Once the server is ready, we can access it by opening http://54.89.8.2:8080 in our browser. The first thing we will want to do is enable authentication. In this example, I’ll configure local authentication, although Rancher offers a number of additional authentication schemes.

Enable Local Authentication

For good measure, let’s also update the Rancher Host Registration URL to the domain name used (Admin->Settings->Host Registration URL):

Update Host Registration URL

Next, under the Admin tab, click on the “HA” section. You should see that the first two sections relating to the DB status are green.

HA Database Status

To generate the HA deployment script, enter the same domain name used for the Host Registration URL, choose “Upload a valid certificate for …” and paste your certificate details in the forms, then click “Generate Config Script”.

HA Generate Script

Finally click “Download Config Script” to download the script to your machine.

HA Download Script

The generated bash script configures your Rancher servers with the necessary files and starts the Rancher server HA container. This container will be used to spawn all the services necessary for the server to be in HA mode. Before we run this on our target Rancher instances, we will need to remove the bootstrap container we created earlier in order to reuse that instance as a Rancher server.

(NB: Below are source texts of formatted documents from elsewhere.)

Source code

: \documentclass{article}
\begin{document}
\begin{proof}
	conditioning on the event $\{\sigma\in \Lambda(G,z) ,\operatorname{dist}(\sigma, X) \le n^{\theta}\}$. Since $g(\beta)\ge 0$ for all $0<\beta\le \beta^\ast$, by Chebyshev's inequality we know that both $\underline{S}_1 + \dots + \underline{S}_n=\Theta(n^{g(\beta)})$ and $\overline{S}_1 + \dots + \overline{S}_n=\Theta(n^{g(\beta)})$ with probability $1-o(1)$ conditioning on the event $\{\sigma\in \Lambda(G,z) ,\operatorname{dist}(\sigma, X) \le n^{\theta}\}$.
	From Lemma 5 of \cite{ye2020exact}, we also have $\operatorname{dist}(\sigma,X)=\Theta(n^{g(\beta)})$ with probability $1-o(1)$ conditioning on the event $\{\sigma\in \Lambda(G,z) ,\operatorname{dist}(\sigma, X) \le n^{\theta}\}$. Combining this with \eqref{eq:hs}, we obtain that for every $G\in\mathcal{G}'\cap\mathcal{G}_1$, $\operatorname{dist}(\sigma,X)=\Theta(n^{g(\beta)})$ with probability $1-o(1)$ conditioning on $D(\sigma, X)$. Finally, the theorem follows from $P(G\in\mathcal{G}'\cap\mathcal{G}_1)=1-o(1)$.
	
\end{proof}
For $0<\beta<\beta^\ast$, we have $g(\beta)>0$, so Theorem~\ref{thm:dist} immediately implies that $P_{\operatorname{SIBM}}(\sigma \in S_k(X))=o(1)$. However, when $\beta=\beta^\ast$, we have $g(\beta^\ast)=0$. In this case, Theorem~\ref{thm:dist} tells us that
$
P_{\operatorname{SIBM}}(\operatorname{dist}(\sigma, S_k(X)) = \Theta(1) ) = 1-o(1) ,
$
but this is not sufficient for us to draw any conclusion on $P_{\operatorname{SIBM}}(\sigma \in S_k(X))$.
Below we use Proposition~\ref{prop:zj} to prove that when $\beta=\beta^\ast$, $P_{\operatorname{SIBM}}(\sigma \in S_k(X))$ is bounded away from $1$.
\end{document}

ssh -i ~/.ssh/rancher-example [email protected] docker rm -f rancher-bootstrap

We will need to distribute this script to each of our candidate Rancher server instances and can do so with the following command:

SCRIPT_PATH=~/Downloads/rancher-ha.sh

# using the ip's from the terraform output...
for ip in 54.89.8.2 54.236.114.137 54.152.174.48; do
  scp -i ~/.ssh/rancher-example ${SCRIPT_PATH} [email protected]${ip}:~/rancher-ha.sh
  ssh -i ~/.ssh/rancher-example [email protected]${ip} sudo bash rancher-ha.sh rancher/server:v1.0.1
done

This will pull the Rancher server image on each of the hosts and start the server container. The server container will automatically start configuring itself in HA mode and begin deploying clustered versions of additional services in needs like Zookeeper and Redis. For a new cluster, this process can take anywhere from 5-15 minutes before all containers required for HA are started and properly configured. You can monitor the status of the deployment by following the log output:

ssh -i ~/.ssh/rancher-example [email protected] docker logs -f rancher-ha

Once the webserver has started, the ELB will report that instance as “InService”, meaning we can reach the Rancher cluster by domain name.

ELB InService Status

To view the HA status of the cluster, login to Rancher specifying the domain name used earlier (keeping with our example, https://rancher.acme.com). Navigate to Admin->HA and you should see that HA is enabled and that there are 3 hosts in the cluster.

HA Status

More detailed information about each service deployed in the HA stack can be seen in the Stacks view in the “System HA” environment.

HA Stack Status

Now you have a Rancher HA deployment, secured with SSL. Feel free to adapt the provided Terraform example to your liking. To tear down the environment, you can run terraform destroy and all AWS resources that were created with this Terraform project will be deleted.